Сколько Набоков почерпнул у Бергсона, а сколько уже было в нем самом, трудно сказать. Бергсон поссорил пространство и время, чтобы противодействовать механическому материализму, которому он приписывал узкий или внешний взгляд на мир, а не взгляд изнутри или ориентированный во времени. Не без влияния матери и русского символизма Набоков сам восстал против материализма XIX века и, таким образом, возможно, счел задачи Бергсона близкими, не обязательно соглашаясь при этом с его аргументами и выводами.

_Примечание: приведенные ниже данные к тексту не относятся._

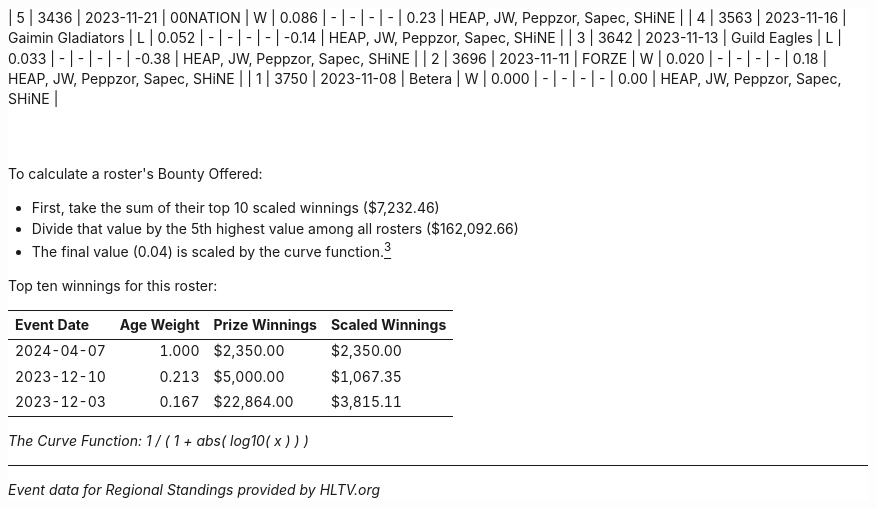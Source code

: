 |            5 |     3436 | 2023-11-21 | 00NATION          | W   | 0.086      | -            | -                | -                | -         |     0.23 | HEAP, JW, Peppzor, Sapec, SHiNE  |
|            4 |     3563 | 2023-11-16 | Gaimin Gladiators | L   | 0.052      | -            | -                | -                | -         |    -0.14 | HEAP, JW, Peppzor, Sapec, SHiNE  |
|            3 |     3642 | 2023-11-13 | Guild Eagles      | L   | 0.033      | -            | -                | -                | -         |    -0.38 | HEAP, JW, Peppzor, Sapec, SHiNE  |
|            2 |     3696 | 2023-11-11 | FORZE             | W   | 0.020      | -            | -                | -                | -         |     0.18 | HEAP, JW, Peppzor, Sapec, SHiNE  |
|            1 |     3750 | 2023-11-08 | Betera            | W   | 0.000      | -            | -                | -                | -         |     0.00 | HEAP, JW, Peppzor, Sapec, SHiNE  |

<br />
<span id="table2"></span><br />
To calculate a roster's Bounty Offered:<br />

- First, take the sum of their top 10 scaled winnings ($7,232.46)
- Divide that value by the 5th highest value among all rosters ($162,092.66)
- The final value (0.04) is scaled by the curve function.[<sup>3</sup>](#curveFunction)

Top ten winnings for this roster:<br />

| Event Date | Age Weight | Prize Winnings | Scaled Winnings |
| :- | -: | :- | :- |
| 2024-04-07 |      1.000 | $2,350.00      | $2,350.00       |
| 2023-12-10 |      0.213 | $5,000.00      | $1,067.35       |
| 2023-12-03 |      0.167 | $22,864.00     | $3,815.11       |


<span id="curveFunction"></span>_The Curve Function: 1 / ( 1 + abs( log10( x ) ) )_<br />

---
_Event data for Regional Standings provided by HLTV.org_<br />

Еще в гимназические годы Набоков предложил свою собственную интерпретацию гегелевской диалектики как выхода из замкнутого круга в спираль, первая дуга которой, тезис, продолжается дугой покрупнее — антитезисом, и тот, в свою очередь, ведет к синтезу, тезису нового завоя11. Этот образ развертывающейся спирали непрестанно вился в его сознании. Он применял его к архитектонике собственной жизни, к своим научным исследованиям эволюции узоров на крыльях бабочки и прежде всего к своей метафизике, к своему чувству времени как прогрессивного расширения — к чувству, которое, кажется, проистекает из почти врожденного стремления к свободе, возникшего гораздо раньше, чем он познакомился с Гегелем или Бергсоном.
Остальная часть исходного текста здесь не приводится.